Die rechte Szene in Sachsen habe sich nach ihrer Zerschlagung vor einigen Jahren vor allem in den Fußballstadien neu formiert, sagte Lühmann. Wie auch beim Kern der ausländerfeindlichen „Pegida"-Bewegung komme es dort zu einem Zusammenspiel rechter Hooligans, lokaler rechter Szenen und rechtsaffiner Bürger. Der sächsische Verfassungsschutz sei „leider systematisch blind gegenüber solchen Verhältnissen und Verbindungen", betonte Lühmann: „Der Feind steht links, was rechts passiert, dafür ist man blind und verharmlost."

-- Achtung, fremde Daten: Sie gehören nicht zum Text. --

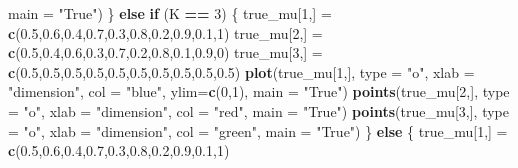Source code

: \documentclass[]{article}
\newenvironment{Shaded}{\begin{snugshade}}{\end{snugshade}}
\newcommand{\KeywordTok}[1]{\textcolor[rgb]{0.13,0.29,0.53}{\textbf{#1}}}
\newcommand{\DataTypeTok}[1]{\textcolor[rgb]{0.13,0.29,0.53}{#1}}
\newcommand{\DecValTok}[1]{\textcolor[rgb]{0.00,0.00,0.81}{#1}}
\newcommand{\FloatTok}[1]{\textcolor[rgb]{0.00,0.00,0.81}{#1}}
\newcommand{\StringTok}[1]{\textcolor[rgb]{0.31,0.60,0.02}{#1}}
\newcommand{\ControlFlowTok}[1]{\textcolor[rgb]{0.13,0.29,0.53}{\textbf{#1}}}
\newcommand{\OperatorTok}[1]{\textcolor[rgb]{0.81,0.36,0.00}{\textbf{#1}}}
\newcommand{\NormalTok}[1]{#1}
\begin{document}
\begin{Shaded}
\begin{Highlighting}[]
\DataTypeTok{main =} \StringTok{"True"}\NormalTok{)}
\NormalTok{\} }\ControlFlowTok{else} \ControlFlowTok{if}\NormalTok{ (K }\OperatorTok{==}\StringTok{ }\DecValTok{3}\NormalTok{) \{}
\NormalTok{true_mu[}\DecValTok{1}\NormalTok{,] =}\StringTok{ }\KeywordTok{c}\NormalTok{(}\FloatTok{0.5}\NormalTok{,}\FloatTok{0.6}\NormalTok{,}\FloatTok{0.4}\NormalTok{,}\FloatTok{0.7}\NormalTok{,}\FloatTok{0.3}\NormalTok{,}\FloatTok{0.8}\NormalTok{,}\FloatTok{0.2}\NormalTok{,}\FloatTok{0.9}\NormalTok{,}\FloatTok{0.1}\NormalTok{,}\DecValTok{1}\NormalTok{)}
\NormalTok{true_mu[}\DecValTok{2}\NormalTok{,] =}\StringTok{ }\KeywordTok{c}\NormalTok{(}\FloatTok{0.5}\NormalTok{,}\FloatTok{0.4}\NormalTok{,}\FloatTok{0.6}\NormalTok{,}\FloatTok{0.3}\NormalTok{,}\FloatTok{0.7}\NormalTok{,}\FloatTok{0.2}\NormalTok{,}\FloatTok{0.8}\NormalTok{,}\FloatTok{0.1}\NormalTok{,}\FloatTok{0.9}\NormalTok{,}\DecValTok{0}\NormalTok{)}
\NormalTok{true_mu[}\DecValTok{3}\NormalTok{,] =}\StringTok{ }\KeywordTok{c}\NormalTok{(}\FloatTok{0.5}\NormalTok{,}\FloatTok{0.5}\NormalTok{,}\FloatTok{0.5}\NormalTok{,}\FloatTok{0.5}\NormalTok{,}\FloatTok{0.5}\NormalTok{,}\FloatTok{0.5}\NormalTok{,}\FloatTok{0.5}\NormalTok{,}\FloatTok{0.5}\NormalTok{,}\FloatTok{0.5}\NormalTok{,}\FloatTok{0.5}\NormalTok{)}
\KeywordTok{plot}\NormalTok{(true_mu[}\DecValTok{1}\NormalTok{,], }\DataTypeTok{type =} \StringTok{"o"}\NormalTok{, }\DataTypeTok{xlab =} \StringTok{"dimension"}\NormalTok{, }\DataTypeTok{col =} \StringTok{"blue"}\NormalTok{, }\DataTypeTok{ylim=}\KeywordTok{c}\NormalTok{(}\DecValTok{0}\NormalTok{,}\DecValTok{1}\NormalTok{),}
\DataTypeTok{main =} \StringTok{"True"}\NormalTok{)}
\KeywordTok{points}\NormalTok{(true_mu[}\DecValTok{2}\NormalTok{,], }\DataTypeTok{type =} \StringTok{"o"}\NormalTok{, }\DataTypeTok{xlab =} \StringTok{"dimension"}\NormalTok{, }\DataTypeTok{col =} \StringTok{"red"}\NormalTok{,}
\DataTypeTok{main =} \StringTok{"True"}\NormalTok{)}
\KeywordTok{points}\NormalTok{(true_mu[}\DecValTok{3}\NormalTok{,], }\DataTypeTok{type =} \StringTok{"o"}\NormalTok{, }\DataTypeTok{xlab =} \StringTok{"dimension"}\NormalTok{, }\DataTypeTok{col =} \StringTok{"green"}\NormalTok{,}
\DataTypeTok{main =} \StringTok{"True"}\NormalTok{)}
\NormalTok{\} }\ControlFlowTok{else}\NormalTok{ \{}
\NormalTok{true_mu[}\DecValTok{1}\NormalTok{,] =}\StringTok{ }\KeywordTok{c}\NormalTok{(}\FloatTok{0.5}\NormalTok{,}\FloatTok{0.6}\NormalTok{,}\FloatTok{0.4}\NormalTok{,}\FloatTok{0.7}\NormalTok{,}\FloatTok{0.3}\NormalTok{,}\FloatTok{0.8}\NormalTok{,}\FloatTok{0.2}\NormalTok{,}\FloatTok{0.9}\NormalTok{,}\FloatTok{0.1}\NormalTok{,}\DecValTok{1}\NormalTok{)}

\end{Highlighting}
\end{Shaded}
\end{document}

„Pegida und AfD gehen Hand in Hand“
„In Sachsen gehen ,Pegida' und die AfD schon seit geraumer Zeit Hand in Hand", fügte der Politikwissenschaftler hinzu. Ideologisch hätten sie ohnehin nie weit auseinander gestanden. Noch bedenklicher sei aber, dass "mit der AfD der parlamentarische Arm von 'Pegida' und 'ProChemnitz' längst im Landtag sitze". Dabei ließen sich Ereignisse wie in Chemnitz mit rechtsstaatlichen Mitteln zumindest in Bahnen lenken, sofern der politische Wille vorhanden sei. Das weit verbreitete menschenfeindliche Denken sei damit allerdings nicht zu brechen. „Die Bedrohung der Demokratie von außen und innen, sie ist real", sagte Lühmann.